◆ WORK ITEM
Search the material below for "Array" and copy every line where it occurs.

◆ TASK INPUT
—————
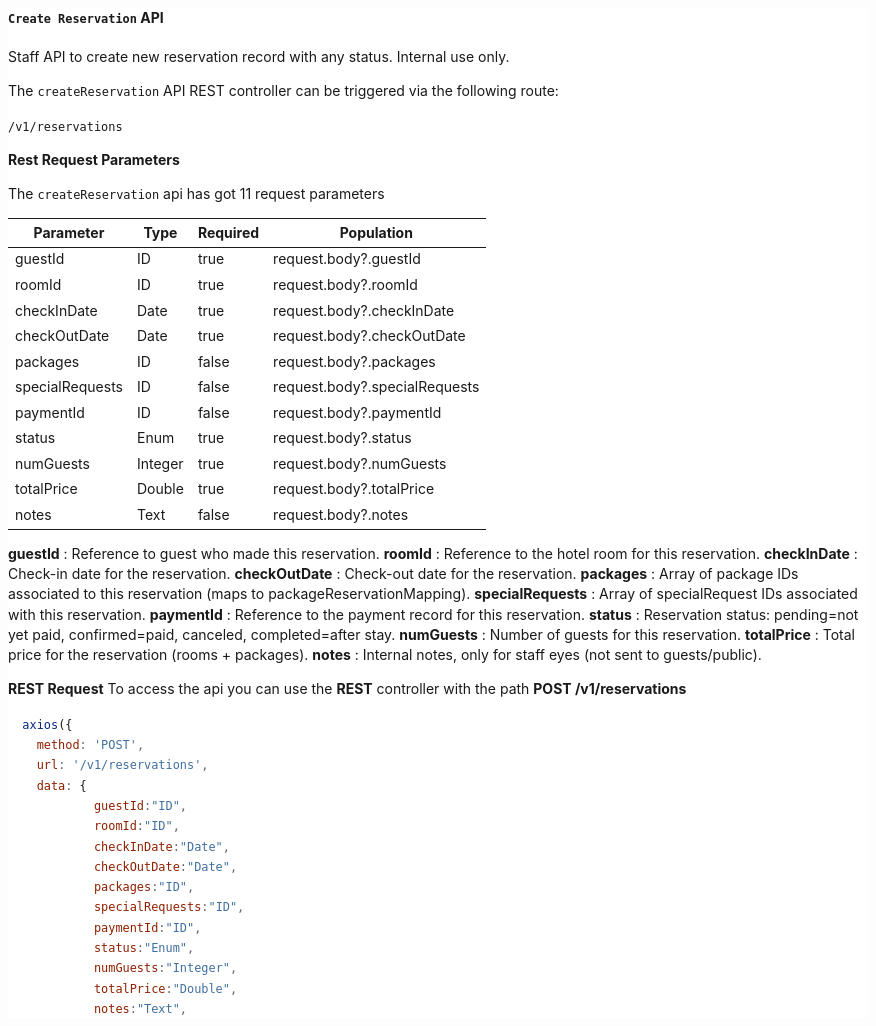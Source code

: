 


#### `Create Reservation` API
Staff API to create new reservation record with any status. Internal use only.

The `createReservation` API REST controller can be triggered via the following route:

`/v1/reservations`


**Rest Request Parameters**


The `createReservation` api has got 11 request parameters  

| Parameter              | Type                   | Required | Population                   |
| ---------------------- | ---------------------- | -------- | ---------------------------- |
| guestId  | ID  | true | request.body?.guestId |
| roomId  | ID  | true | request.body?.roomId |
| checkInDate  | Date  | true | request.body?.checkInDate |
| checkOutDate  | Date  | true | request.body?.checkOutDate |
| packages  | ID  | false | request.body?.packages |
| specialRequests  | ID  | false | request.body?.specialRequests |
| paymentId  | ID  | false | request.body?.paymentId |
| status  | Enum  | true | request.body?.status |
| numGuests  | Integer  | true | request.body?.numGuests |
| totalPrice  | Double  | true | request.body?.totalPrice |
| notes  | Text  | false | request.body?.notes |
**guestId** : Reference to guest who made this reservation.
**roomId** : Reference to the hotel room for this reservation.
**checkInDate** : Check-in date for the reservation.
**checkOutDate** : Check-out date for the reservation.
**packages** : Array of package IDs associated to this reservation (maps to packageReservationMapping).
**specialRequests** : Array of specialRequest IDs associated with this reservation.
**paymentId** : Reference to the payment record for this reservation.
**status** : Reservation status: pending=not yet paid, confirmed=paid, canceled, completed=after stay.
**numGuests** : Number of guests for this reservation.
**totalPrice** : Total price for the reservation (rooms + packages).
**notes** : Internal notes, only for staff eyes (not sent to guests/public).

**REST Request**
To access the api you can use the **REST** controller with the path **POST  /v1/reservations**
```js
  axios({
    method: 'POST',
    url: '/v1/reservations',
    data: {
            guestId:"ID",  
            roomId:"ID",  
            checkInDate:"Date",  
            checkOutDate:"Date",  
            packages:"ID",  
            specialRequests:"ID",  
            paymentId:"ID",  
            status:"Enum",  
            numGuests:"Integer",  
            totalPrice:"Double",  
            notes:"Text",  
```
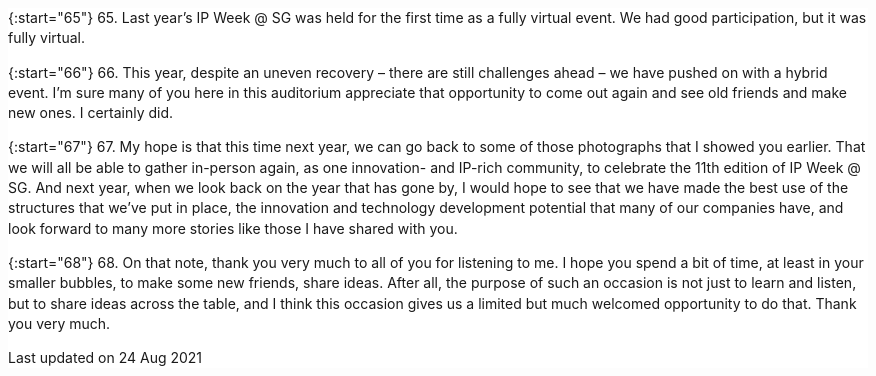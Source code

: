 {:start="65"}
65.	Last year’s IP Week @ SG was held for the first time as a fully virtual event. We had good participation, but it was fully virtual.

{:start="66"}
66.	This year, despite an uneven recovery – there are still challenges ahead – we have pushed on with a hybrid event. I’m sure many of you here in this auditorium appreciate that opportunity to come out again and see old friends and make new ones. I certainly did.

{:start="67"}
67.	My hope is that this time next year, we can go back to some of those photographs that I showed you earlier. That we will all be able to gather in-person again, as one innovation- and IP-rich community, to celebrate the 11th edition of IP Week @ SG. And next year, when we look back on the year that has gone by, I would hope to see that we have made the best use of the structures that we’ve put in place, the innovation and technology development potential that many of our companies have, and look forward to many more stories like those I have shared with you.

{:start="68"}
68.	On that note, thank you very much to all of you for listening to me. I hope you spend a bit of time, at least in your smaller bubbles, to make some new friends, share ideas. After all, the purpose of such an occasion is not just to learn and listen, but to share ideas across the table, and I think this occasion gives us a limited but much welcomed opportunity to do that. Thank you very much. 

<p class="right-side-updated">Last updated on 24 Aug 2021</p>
—————
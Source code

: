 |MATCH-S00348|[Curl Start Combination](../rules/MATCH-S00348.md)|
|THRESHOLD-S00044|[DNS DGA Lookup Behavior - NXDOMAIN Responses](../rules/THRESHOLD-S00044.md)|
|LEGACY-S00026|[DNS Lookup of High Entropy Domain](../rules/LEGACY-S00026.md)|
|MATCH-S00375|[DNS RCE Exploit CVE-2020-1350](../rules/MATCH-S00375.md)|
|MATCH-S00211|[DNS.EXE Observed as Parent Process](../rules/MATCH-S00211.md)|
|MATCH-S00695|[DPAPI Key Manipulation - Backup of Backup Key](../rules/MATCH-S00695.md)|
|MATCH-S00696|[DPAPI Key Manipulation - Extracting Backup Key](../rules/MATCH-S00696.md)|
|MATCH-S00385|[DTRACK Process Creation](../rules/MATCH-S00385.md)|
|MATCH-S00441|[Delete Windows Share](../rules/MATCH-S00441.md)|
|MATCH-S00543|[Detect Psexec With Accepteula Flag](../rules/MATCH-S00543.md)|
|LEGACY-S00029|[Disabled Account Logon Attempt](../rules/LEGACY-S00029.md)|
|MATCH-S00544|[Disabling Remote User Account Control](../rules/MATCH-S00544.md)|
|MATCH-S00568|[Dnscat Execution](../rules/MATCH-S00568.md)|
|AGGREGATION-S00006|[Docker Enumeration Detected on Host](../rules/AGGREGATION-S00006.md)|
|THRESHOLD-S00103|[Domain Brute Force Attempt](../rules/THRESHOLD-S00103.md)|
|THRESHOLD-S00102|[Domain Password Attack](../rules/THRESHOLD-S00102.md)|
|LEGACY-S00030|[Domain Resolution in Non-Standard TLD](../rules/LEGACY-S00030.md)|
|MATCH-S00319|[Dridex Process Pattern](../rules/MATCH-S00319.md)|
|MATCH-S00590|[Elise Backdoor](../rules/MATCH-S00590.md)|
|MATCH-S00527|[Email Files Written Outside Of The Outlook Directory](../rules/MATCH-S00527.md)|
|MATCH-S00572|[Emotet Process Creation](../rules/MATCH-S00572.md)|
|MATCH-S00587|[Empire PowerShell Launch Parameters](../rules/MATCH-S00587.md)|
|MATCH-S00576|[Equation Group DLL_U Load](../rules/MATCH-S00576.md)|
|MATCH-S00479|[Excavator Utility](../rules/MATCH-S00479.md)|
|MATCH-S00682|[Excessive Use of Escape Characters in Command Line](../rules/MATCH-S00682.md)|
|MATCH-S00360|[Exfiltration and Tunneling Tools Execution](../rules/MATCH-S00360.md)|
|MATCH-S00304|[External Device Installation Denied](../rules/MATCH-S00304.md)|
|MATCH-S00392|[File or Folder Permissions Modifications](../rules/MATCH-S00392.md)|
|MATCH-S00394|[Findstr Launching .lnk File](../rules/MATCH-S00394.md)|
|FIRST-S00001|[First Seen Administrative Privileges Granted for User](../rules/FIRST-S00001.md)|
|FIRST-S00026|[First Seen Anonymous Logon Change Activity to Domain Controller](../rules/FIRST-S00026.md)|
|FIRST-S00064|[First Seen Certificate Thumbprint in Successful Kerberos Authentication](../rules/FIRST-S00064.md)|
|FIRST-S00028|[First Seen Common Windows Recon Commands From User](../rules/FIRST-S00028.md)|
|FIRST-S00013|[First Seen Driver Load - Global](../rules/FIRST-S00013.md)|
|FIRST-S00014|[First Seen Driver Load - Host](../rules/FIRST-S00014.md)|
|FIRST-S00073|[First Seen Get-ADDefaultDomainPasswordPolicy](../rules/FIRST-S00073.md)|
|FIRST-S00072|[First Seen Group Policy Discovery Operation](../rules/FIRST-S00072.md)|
—————
◆ FINISHED TASK
**packages** : Array of package IDs associated to this reservation (maps to packageReservationMapping).
**specialRequests** : Array of specialRequest IDs associated with this reservation.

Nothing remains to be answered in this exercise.